Cluster Evaluation

Migrating applications from one environment to another is a challenging task, so you need to plan and prepare carefully. kspider is a tool used to collect information about the source cluster. It provides cluster-related data such as the Kubernetes version, scale, workload quantity, storage, and in-use images. The data helps you understand the current status of the cluster and evaluate migration risks, and select a proper destination cluster version and scale.

How kspider Works

Figure 1 shows the architecture of kspider, which consists of three modules: collection, connection management, and analysis. The collection module can collect data of the source cluster, including namespaces, workloads, nodes, and networks. The connection management module establishes connections with the API Server of the source cluster. The analysis module aims to output the collected data of the source cluster (generating the cluster-*.json file) and provide the recommendation information of the destination cluster (generating the preferred-*.json file) after evaluation.

Figure 1 kspider architecture
Click to enlarge

Usage of kspider

kspider can run on Linux (x86 and Arm) and Windows. The usage is similar in both environments. This section uses the Linux (x86) environment as an example.

If Linux (Arm) or Windows is used, replace kspider-linux-amd64 in the following command with kspider-linux-arm64 or kspider-windows-amd64.exe.

Prepare a server, upload kspider to the server, and decompress the tool package. For details, see Preparations. Run ./kspider-linux-amd64 -h in the directory where kspider is located to learn about its usage.

-k, --kubeconfig: specifies the location of the kubeconfig file of kubectl. The default value is $HOME/.kube/config. The kubeconfig file is used to configure access to the Kubernetes cluster. The kubeconfig file contains the authentication credentials and endpoints (access addresses) required for accessing and registering the Kubernetes cluster. For details, see the Kubernetes documentation.
-n, --namespaces: specifies the collected namespace. By default, system namespaces such as kube-system, kube-public, and kube-node-lease are excluded.
-q, --quiet: indicates static exit.
-s, --serial: specifies the unique sequence number of the output aggregation file (cluster-{serial}.json) and recommendation file (preferred-{serial}.json).

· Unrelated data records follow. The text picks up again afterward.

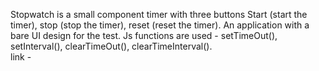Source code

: Stopwatch is a small component timer with three buttons Start (start the timer), stop (stop the timer), reset (reset the timer). An application with a bare UI design for the test. Js functions are used - setTimeOut(), setInterval(), clearTimeOut(), clearTimeInterval(). 
<br>
link - 
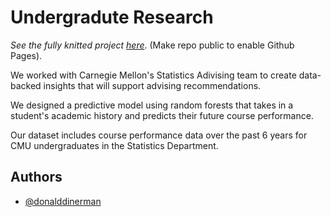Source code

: 
# Undergradute Research


*See the fully knitted project [here](https://donald-dinerman.github.io/Undergraduate-Research/)*. (Make repo public to enable Github Pages).

We worked with Carnegie Mellon's Statistics Adivising
team to create data-backed insights that will support
advising recommendations.

We designed a predictive model using random forests 
that takes in a student's academic history and predicts 
their future course performance.

Our dataset includes course performance data
over the past 6 years for CMU undergraduates
in the Statistics Department.


## Authors

- [@donalddinerman](https://github.com/Donald-Dinerman)

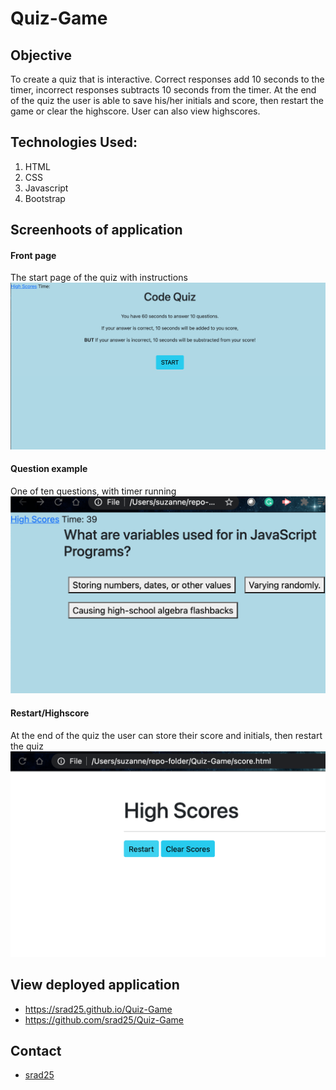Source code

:# Quiz-Game

## Objective 
To create a quiz that is interactive.
Correct responses add 10 seconds to the timer, incorrect responses subtracts 10 seconds from the timer. At the end of the quiz the user is able to save his/her initials and score, then restart the game or clear the highscore. User can also view highscores.

## Technologies Used:
1. HTML
2. CSS
3. Javascript
4. Bootstrap


## Screenhoots of application
#### Front page
The start page of the quiz with instructions 
![alt text](./assets/images/codeQuiz.png "pic of Code Quiz")

#### Question example
One of ten questions, with timer running
![alt text](./assets/images/question.png "pic of one of 10 question and current score")

#### Restart/Highscore
At the end of the quiz the user can store their score and initials, then restart the quiz
![alt text](./assets/images/highScore.png "pic of end of quiz. It ")

## View deployed application
* https://srad25.github.io/Quiz-Game
* https://github.com/srad25/Quiz-Game

## Contact 
* [srad25](https://www.github.com/srad25)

$ ./kspider-linux-amd64 -h
A cluster information collection and recommendation tool implement by Go.

Usage:
  kspider [flags]

Aliases:
  kspider, kspider

Flags:
  -h, --help                help for kspider
  -k, --kubeconfig string   The kubeconfig of k8s cluster's. Default is the $HOME/.kube/config. (default "$HOME/.kube/config")
  -n, --namespaces string   Specify a namespace for information collection. If multiple namespaces are specified, separate them with commas (,), such as ns1,ns2. default("") is all namespaces
  -q, --quiet               command to execute silently
  -s, --serial string       User-defined sequence number of the execution. The default value is the time when the kspider is started. (default "1673853404")

Step 1: Collect Data from the Source Cluster

Connect the source cluster to the cloud. For details, see Registering an Attached Cluster (Public Network Access).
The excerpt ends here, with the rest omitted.